* Exercise goal *
Only lines holding the string "checkUserExist" are wanted; copy each one from the material.

* Provided records *

▽

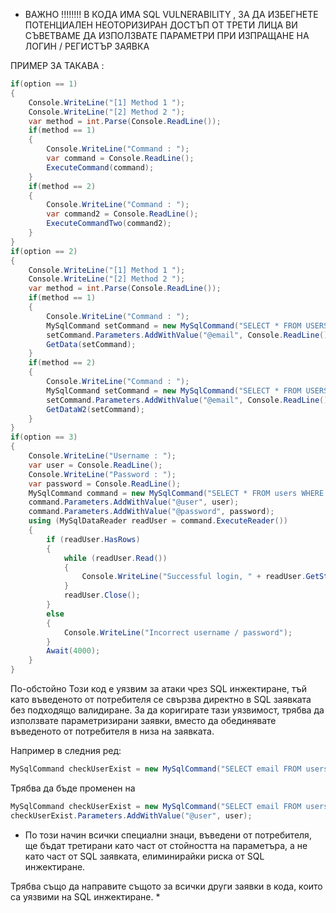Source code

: * ВАЖНО !!!!!!!! В КОДА ИМА SQL VULNERABILITY , ЗА ДА ИЗБЕГНЕТЕ ПОТЕНЦИАЛЕН НЕОТОРИЗИРАН ДОСТЪП ОТ ТРЕТИ ЛИЦА ВИ СЪВЕТВАМЕ ДА ИЗПОЛЗВАТЕ ПАРАМЕТРИ ПРИ ИЗПРАЩАНЕ НА ЛОГИН / РЕГИСТЪР ЗАЯВКА

ПРИМЕР ЗА ТАКАВА :

```csharp
if(option == 1)
{
    Console.WriteLine("[1] Method 1 ");
    Console.WriteLine("[2] Method 2 ");
    var method = int.Parse(Console.ReadLine());
    if(method == 1)
    {
        Console.WriteLine("Command : ");
        var command = Console.ReadLine(); 
        ExecuteCommand(command);
    }
    if(method == 2)
    {
        Console.WriteLine("Command : ");
        var command2 = Console.ReadLine(); 
        ExecuteCommandTwo(command2);
    }
}
if(option == 2)
{
    Console.WriteLine("[1] Method 1 ");
    Console.WriteLine("[2] Method 2 ");
    var method = int.Parse(Console.ReadLine());
    if(method == 1)
    {
        Console.WriteLine("Command : ");
        MySqlCommand setCommand = new MySqlCommand("SELECT * FROM USERS WHERE email = @email", Database.connection); 
        setCommand.Parameters.AddWithValue("@email", Console.ReadLine());
        GetData(setCommand);
    }
    if(method == 2)
    {
        Console.WriteLine("Command : ");
        MySqlCommand setCommand = new MySqlCommand("SELECT * FROM USERS WHERE email = @email", Database.connection); 
        setCommand.Parameters.AddWithValue("@email", Console.ReadLine());
        GetDataW2(setCommand);
    }
}
if(option == 3)
{
    Console.WriteLine("Username : ");
    var user = Console.ReadLine();
    Console.WriteLine("Password : ");
    var password = Console.ReadLine();
    MySqlCommand command = new MySqlCommand("SELECT * FROM users WHERE email=@user AND password = @password", Database.connection);
    command.Parameters.AddWithValue("@user", user);
    command.Parameters.AddWithValue("@password", password);
    using (MySqlDataReader readUser = command.ExecuteReader())
    {
        if (readUser.HasRows)
        {
            while (readUser.Read())
            {
                Console.WriteLine("Successful login, " + readUser.GetString(0));
            }
            readUser.Close(); 
        }
        else
        {
            Console.WriteLine("Incorrect username / password");
        }
        Await(4000);
    }
}
```

По-обстойно
Този код е уязвим за атаки чрез SQL инжектиране, тъй като въведеното от потребителя се свързва директно в SQL заявката без подходящо валидиране. За да коригирате тази уязвимост, трябва да използвате параметризирани заявки, вместо да обединявате въведеното от потребителя в низа на заявката.

Например в следния ред:

```csharp
MySqlCommand checkUserExist = new MySqlCommand("SELECT email FROM users WHERE email='" + user + "';",Database.connection);
```

Трябва да бъде променен на
```csharp
MySqlCommand checkUserExist = new MySqlCommand("SELECT email FROM users WHERE email=@user",Database.connection);
checkUserExist.Parameters.AddWithValue("@user", user);
```

* По този начин всички специални знаци, въведени от потребителя, ще бъдат третирани като част от стойността на параметъра, а не като част от SQL заявката, елиминирайки риска от SQL инжектиране.

Трябва също да направите същото за всички други заявки в кода, които са уязвими на SQL инжектиране. *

△

* Exercise response *
MySqlCommand checkUserExist = new MySqlCommand("SELECT email FROM users WHERE email='" + user + "';",Database.connection);
MySqlCommand checkUserExist = new MySqlCommand("SELECT email FROM users WHERE email=@user",Database.connection);
checkUserExist.Parameters.AddWithValue("@user", user);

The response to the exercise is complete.